------ LISTED RECORDS ------

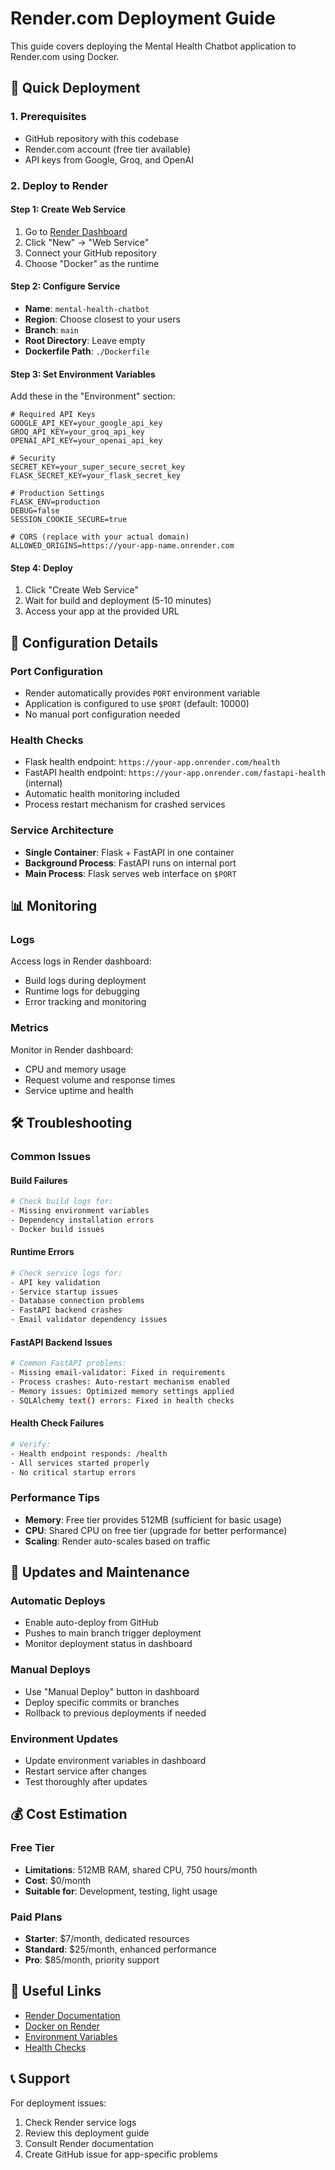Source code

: # Render.com Deployment Guide

This guide covers deploying the Mental Health Chatbot application to Render.com using Docker.

## 🚀 Quick Deployment

### 1. Prerequisites
- GitHub repository with this codebase
- Render.com account (free tier available)
- API keys from Google, Groq, and OpenAI

### 2. Deploy to Render

#### Step 1: Create Web Service
1. Go to [Render Dashboard](https://dashboard.render.com/)
2. Click "New" → "Web Service"
3. Connect your GitHub repository
4. Choose "Docker" as the runtime

#### Step 2: Configure Service
- **Name**: `mental-health-chatbot`
- **Region**: Choose closest to your users
- **Branch**: `main`
- **Root Directory**: Leave empty
- **Dockerfile Path**: `./Dockerfile`

#### Step 3: Set Environment Variables
Add these in the "Environment" section:

```env
# Required API Keys
GOOGLE_API_KEY=your_google_api_key
GROQ_API_KEY=your_groq_api_key  
OPENAI_API_KEY=your_openai_api_key

# Security
SECRET_KEY=your_super_secure_secret_key
FLASK_SECRET_KEY=your_flask_secret_key

# Production Settings
FLASK_ENV=production
DEBUG=false
SESSION_COOKIE_SECURE=true

# CORS (replace with your actual domain)
ALLOWED_ORIGINS=https://your-app-name.onrender.com
```

#### Step 4: Deploy
1. Click "Create Web Service"
2. Wait for build and deployment (5-10 minutes)
3. Access your app at the provided URL

## 🔧 Configuration Details

### Port Configuration
- Render automatically provides `PORT` environment variable
- Application is configured to use `$PORT` (default: 10000)
- No manual port configuration needed

### Health Checks
- Flask health endpoint: `https://your-app.onrender.com/health`
- FastAPI health endpoint: `https://your-app.onrender.com/fastapi-health` (internal)
- Automatic health monitoring included
- Process restart mechanism for crashed services

### Service Architecture
- **Single Container**: Flask + FastAPI in one container
- **Background Process**: FastAPI runs on internal port
- **Main Process**: Flask serves web interface on `$PORT`

## 📊 Monitoring

### Logs
Access logs in Render dashboard:
- Build logs during deployment
- Runtime logs for debugging
- Error tracking and monitoring

### Metrics
Monitor in Render dashboard:
- CPU and memory usage
- Request volume and response times
- Service uptime and health

## 🛠️ Troubleshooting

### Common Issues

#### Build Failures
```bash
# Check build logs for:
- Missing environment variables
- Dependency installation errors
- Docker build issues
```

#### Runtime Errors
```bash
# Check service logs for:
- API key validation
- Service startup issues
- Database connection problems
- FastAPI backend crashes
- Email validator dependency issues
```

#### FastAPI Backend Issues
```bash
# Common FastAPI problems:
- Missing email-validator: Fixed in requirements
- Process crashes: Auto-restart mechanism enabled
- Memory issues: Optimized memory settings applied
- SQLAlchemy text() errors: Fixed in health checks
```

#### Health Check Failures
```bash
# Verify:
- Health endpoint responds: /health
- All services started properly
- No critical startup errors
```

### Performance Tips
- **Memory**: Free tier provides 512MB (sufficient for basic usage)
- **CPU**: Shared CPU on free tier (upgrade for better performance)
- **Scaling**: Render auto-scales based on traffic

## 🔄 Updates and Maintenance

### Automatic Deploys
- Enable auto-deploy from GitHub
- Pushes to main branch trigger deployment
- Monitor deployment status in dashboard

### Manual Deploys
- Use "Manual Deploy" button in dashboard
- Deploy specific commits or branches
- Rollback to previous deployments if needed

### Environment Updates
- Update environment variables in dashboard
- Restart service after changes
- Test thoroughly after updates

## 💰 Cost Estimation

### Free Tier
- **Limitations**: 512MB RAM, shared CPU, 750 hours/month
- **Cost**: $0/month
- **Suitable for**: Development, testing, light usage

### Paid Plans
- **Starter**: $7/month, dedicated resources
- **Standard**: $25/month, enhanced performance
- **Pro**: $85/month, priority support

## 🔗 Useful Links

- [Render Documentation](https://render.com/docs)
- [Docker on Render](https://render.com/docs/docker)
- [Environment Variables](https://render.com/docs/environment-variables)
- [Health Checks](https://render.com/docs/health-checks)

## 📞 Support

For deployment issues:
1. Check Render service logs
2. Review this deployment guide
3. Consult Render documentation
4. Create GitHub issue for app-specific problems
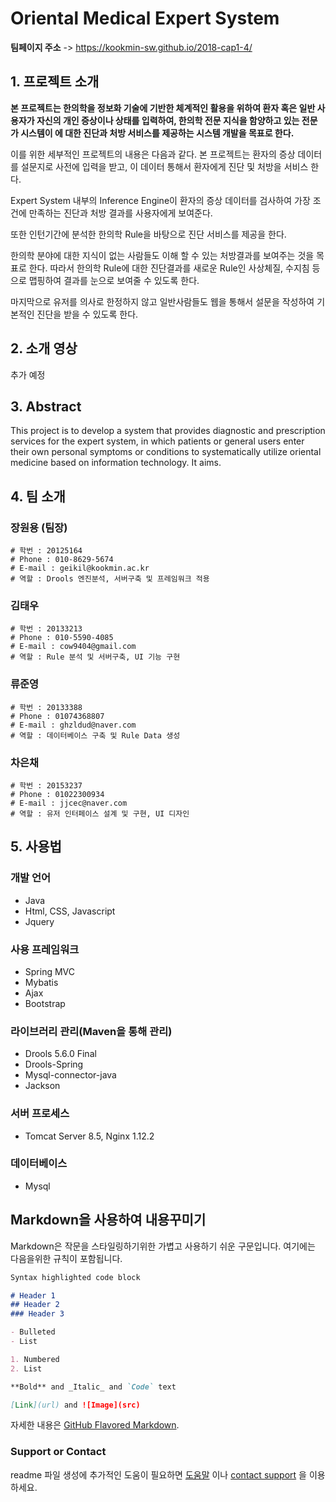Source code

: # Oriental Medical Expert System

**팀페이지 주소** -> https://kookmin-sw.github.io/2018-cap1-4/

## 1. 프로젝트 소개

 **본 프로젝트는 한의학을 정보화 기술에 기반한 체계적인 활용을 위하여 환자 혹은 일반 사용자가 자신의 개인 증상이나 상태를 입력하여, 한의학 전문 지식을 함양하고 있는 전문가 시스템이 에 대한 진단과 처방 서비스를 제공하는 시스템 개발을 목표로 한다.**

 이를 위한 세부적인 프로젝트의 내용은 다음과 같다.
 본 프로젝트는 환자의 증상 데이터를 설문지로 사전에 입력을 받고, 이 데이터 통해서
 환자에게 진단 및 처방을 서비스 한다.
	
 Expert System 내부의 Inference Engine이 환자의 증상 데이터를 검사하여 가장 조건에 만족하는
 진단과 처방 결과를 사용자에게 보여준다.

 또한 인턴기간에 분석한 한의학 Rule을 바탕으로 진단 서비스를 제공을 한다. 

 한의학 분야에 대한 지식이 없는 사람들도 이해 할 수 있는 처방결과를 보여주는 것을 목표로 한다. 따라서 한의학 Rule에 대한 진단결과를 새로운 Rule인 사상체질, 수지침 등으로 맵핑하여 결과를 눈으로 보여줄 수 있도록 한다.

 마지막으로 유저를 의사로 한정하지 않고 일반사람들도 웹을 통해서 설문을 작성하여 기본적인
 진단을 받을 수 있도록 한다.
 

## 2. 소개 영상

추가 예정

## 3. Abstract

This project is to develop a system that provides diagnostic and prescription services for the expert system, in which patients or general users enter their own personal symptoms or conditions to systematically utilize oriental medicine based on information technology. It aims.


## 4. 팀 소개

### 장원용 (팀장)
```
# 학번 : 20125164
# Phone : 010-8629-5674
# E-mail : geikil@kookmin.ac.kr
# 역할 : Drools 엔진분석, 서버구축 및 프레임워크 적용
```
### 김태우
```
# 학번 : 20133213
# Phone : 010-5590-4085
# E-mail : cow9404@gmail.com
# 역할 : Rule 분석 및 서버구축, UI 기능 구현
```
### 류준영
```
# 학번 : 20133388
# Phone : 01074368807
# E-mail : ghzldud@naver.com
# 역할 : 데이터베이스 구축 및 Rule Data 생성
```
### 차은채
```
# 학번 : 20153237
# Phone : 01022300934
# E-mail : jjcec@naver.com
# 역할 : 유저 인터페이스 설계 및 구현, UI 디자인
```
## 5. 사용법

### 개발 언어
   - Java
   - Html, CSS, Javascript 
   - Jquery
### 사용 프레임워크
   - Spring MVC
   - Mybatis   	    
   - Ajax
   - Bootstrap
### 라이브러리 관리(Maven을 통해 관리)
   - Drools 5.6.0 Final 
   - Drools-Spring 
   - Mysql-connector-java
   - Jackson
### 서버 프로세스
  - Tomcat Server 8.5, Nginx 1.12.2
### 데이터베이스
  - Mysql


## Markdown을 사용하여 내용꾸미기

Markdown은 작문을 스타일링하기위한 가볍고 사용하기 쉬운 구문입니다. 여기에는 다음을위한 규칙이 포함됩니다.

```markdown
Syntax highlighted code block

# Header 1
## Header 2
### Header 3

- Bulleted
- List

1. Numbered
2. List

**Bold** and _Italic_ and `Code` text

[Link](url) and ![Image](src)
```

자세한 내용은 [GitHub Flavored Markdown](https://guides.github.com/features/mastering-markdown/).

### Support or Contact

readme 파일 생성에 추가적인 도움이 필요하면 [도움말](https://help.github.com/articles/about-readmes/) 이나 [contact support](https://github.com/contact) 을 이용하세요.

------

REQUIREMENT: Could you set down the records above word for word, without any of the pictures?

YOUR RESPONSE:
Source code

: # Render.com Deployment Guide

This guide covers deploying the Mental Health Chatbot application to Render.com using Docker.

## 🚀 Quick Deployment

### 1. Prerequisites
- GitHub repository with this codebase
- Render.com account (free tier available)
- API keys from Google, Groq, and OpenAI

### 2. Deploy to Render

#### Step 1: Create Web Service
1. Go to [Render Dashboard](https://dashboard.render.com/)
2. Click "New" → "Web Service"
3. Connect your GitHub repository
4. Choose "Docker" as the runtime

#### Step 2: Configure Service
- **Name**: `mental-health-chatbot`
- **Region**: Choose closest to your users
- **Branch**: `main`
- **Root Directory**: Leave empty
- **Dockerfile Path**: `./Dockerfile`

#### Step 3: Set Environment Variables
Add these in the "Environment" section:

```env
# Required API Keys
GOOGLE_API_KEY=your_google_api_key
GROQ_API_KEY=your_groq_api_key  
OPENAI_API_KEY=your_openai_api_key

# Security
SECRET_KEY=your_super_secure_secret_key
FLASK_SECRET_KEY=your_flask_secret_key

# Production Settings
FLASK_ENV=production
DEBUG=false
SESSION_COOKIE_SECURE=true

# CORS (replace with your actual domain)
ALLOWED_ORIGINS=https://your-app-name.onrender.com
```

#### Step 4: Deploy
1. Click "Create Web Service"
2. Wait for build and deployment (5-10 minutes)
3. Access your app at the provided URL

## 🔧 Configuration Details

### Port Configuration
- Render automatically provides `PORT` environment variable
- Application is configured to use `$PORT` (default: 10000)
- No manual port configuration needed

### Health Checks
- Flask health endpoint: `https://your-app.onrender.com/health`
- FastAPI health endpoint: `https://your-app.onrender.com/fastapi-health` (internal)
- Automatic health monitoring included
- Process restart mechanism for crashed services

### Service Architecture
- **Single Container**: Flask + FastAPI in one container
- **Background Process**: FastAPI runs on internal port
- **Main Process**: Flask serves web interface on `$PORT`

## 📊 Monitoring

### Logs
Access logs in Render dashboard:
- Build logs during deployment
- Runtime logs for debugging
- Error tracking and monitoring

### Metrics
Monitor in Render dashboard:
- CPU and memory usage
- Request volume and response times
- Service uptime and health

## 🛠️ Troubleshooting

### Common Issues

#### Build Failures
```bash
# Check build logs for:
- Missing environment variables
- Dependency installation errors
- Docker build issues
```

#### Runtime Errors
```bash
# Check service logs for:
- API key validation
- Service startup issues
- Database connection problems
- FastAPI backend crashes
- Email validator dependency issues
```

#### FastAPI Backend Issues
```bash
# Common FastAPI problems:
- Missing email-validator: Fixed in requirements
- Process crashes: Auto-restart mechanism enabled
- Memory issues: Optimized memory settings applied
- SQLAlchemy text() errors: Fixed in health checks
```

#### Health Check Failures
```bash
# Verify:
- Health endpoint responds: /health
- All services started properly
- No critical startup errors
```

### Performance Tips
- **Memory**: Free tier provides 512MB (sufficient for basic usage)
- **CPU**: Shared CPU on free tier (upgrade for better performance)
- **Scaling**: Render auto-scales based on traffic

## 🔄 Updates and Maintenance

### Automatic Deploys
- Enable auto-deploy from GitHub
- Pushes to main branch trigger deployment
- Monitor deployment status in dashboard

### Manual Deploys
- Use "Manual Deploy" button in dashboard
- Deploy specific commits or branches
- Rollback to previous deployments if needed

### Environment Updates
- Update environment variables in dashboard
- Restart service after changes
- Test thoroughly after updates

## 💰 Cost Estimation

### Free Tier
- **Limitations**: 512MB RAM, shared CPU, 750 hours/month
- **Cost**: $0/month
- **Suitable for**: Development, testing, light usage

### Paid Plans
- **Starter**: $7/month, dedicated resources
- **Standard**: $25/month, enhanced performance
- **Pro**: $85/month, priority support

## 🔗 Useful Links

- [Render Documentation](https://render.com/docs)
- [Docker on Render](https://render.com/docs/docker)
- [Environment Variables](https://render.com/docs/environment-variables)
- [Health Checks](https://render.com/docs/health-checks)

## 📞 Support

For deployment issues:
1. Check Render service logs
2. Review this deployment guide
3. Consult Render documentation
4. Create GitHub issue for app-specific problems
Source code

: # Oriental Medical Expert System

**팀페이지 주소** -> https://kookmin-sw.github.io/2018-cap1-4/

## 1. 프로젝트 소개

 **본 프로젝트는 한의학을 정보화 기술에 기반한 체계적인 활용을 위하여 환자 혹은 일반 사용자가 자신의 개인 증상이나 상태를 입력하여, 한의학 전문 지식을 함양하고 있는 전문가 시스템이 에 대한 진단과 처방 서비스를 제공하는 시스템 개발을 목표로 한다.**

 이를 위한 세부적인 프로젝트의 내용은 다음과 같다.
 본 프로젝트는 환자의 증상 데이터를 설문지로 사전에 입력을 받고, 이 데이터 통해서
 환자에게 진단 및 처방을 서비스 한다.
	
 Expert System 내부의 Inference Engine이 환자의 증상 데이터를 검사하여 가장 조건에 만족하는
 진단과 처방 결과를 사용자에게 보여준다.

 또한 인턴기간에 분석한 한의학 Rule을 바탕으로 진단 서비스를 제공을 한다. 

 한의학 분야에 대한 지식이 없는 사람들도 이해 할 수 있는 처방결과를 보여주는 것을 목표로 한다. 따라서 한의학 Rule에 대한 진단결과를 새로운 Rule인 사상체질, 수지침 등으로 맵핑하여 결과를 눈으로 보여줄 수 있도록 한다.

 마지막으로 유저를 의사로 한정하지 않고 일반사람들도 웹을 통해서 설문을 작성하여 기본적인
 진단을 받을 수 있도록 한다.
 

## 2. 소개 영상

추가 예정

## 3. Abstract

This project is to develop a system that provides diagnostic and prescription services for the expert system, in which patients or general users enter their own personal symptoms or conditions to systematically utilize oriental medicine based on information technology. It aims.


## 4. 팀 소개

### 장원용 (팀장)
```
# 학번 : 20125164
# Phone : 010-8629-5674
# E-mail : geikil@kookmin.ac.kr
# 역할 : Drools 엔진분석, 서버구축 및 프레임워크 적용
```
### 김태우
```
# 학번 : 20133213
# Phone : 010-5590-4085
# E-mail : cow9404@gmail.com
# 역할 : Rule 분석 및 서버구축, UI 기능 구현
```
### 류준영
```
# 학번 : 20133388
# Phone : 01074368807
# E-mail : ghzldud@naver.com
# 역할 : 데이터베이스 구축 및 Rule Data 생성
```
### 차은채
```
# 학번 : 20153237
# Phone : 01022300934
# E-mail : jjcec@naver.com
# 역할 : 유저 인터페이스 설계 및 구현, UI 디자인
```
## 5. 사용법

### 개발 언어
   - Java
   - Html, CSS, Javascript 
   - Jquery
### 사용 프레임워크
   - Spring MVC
   - Mybatis   	    
   - Ajax
   - Bootstrap
### 라이브러리 관리(Maven을 통해 관리)
   - Drools 5.6.0 Final 
   - Drools-Spring 
   - Mysql-connector-java
   - Jackson
### 서버 프로세스
  - Tomcat Server 8.5, Nginx 1.12.2
### 데이터베이스
  - Mysql


## Markdown을 사용하여 내용꾸미기

Markdown은 작문을 스타일링하기위한 가볍고 사용하기 쉬운 구문입니다. 여기에는 다음을위한 규칙이 포함됩니다.

```markdown
Syntax highlighted code block

# Header 1
## Header 2
### Header 3

- Bulleted
- List

1. Numbered
2. List

**Bold** and _Italic_ and `Code` text

[Link](url) and ![Image](src)
```

자세한 내용은 [GitHub Flavored Markdown](https://guides.github.com/features/mastering-markdown/).

### Support or Contact

readme 파일 생성에 추가적인 도움이 필요하면 [도움말](https://help.github.com/articles/about-readmes/) 이나 [contact support](https://github.com/contact) 을 이용하세요.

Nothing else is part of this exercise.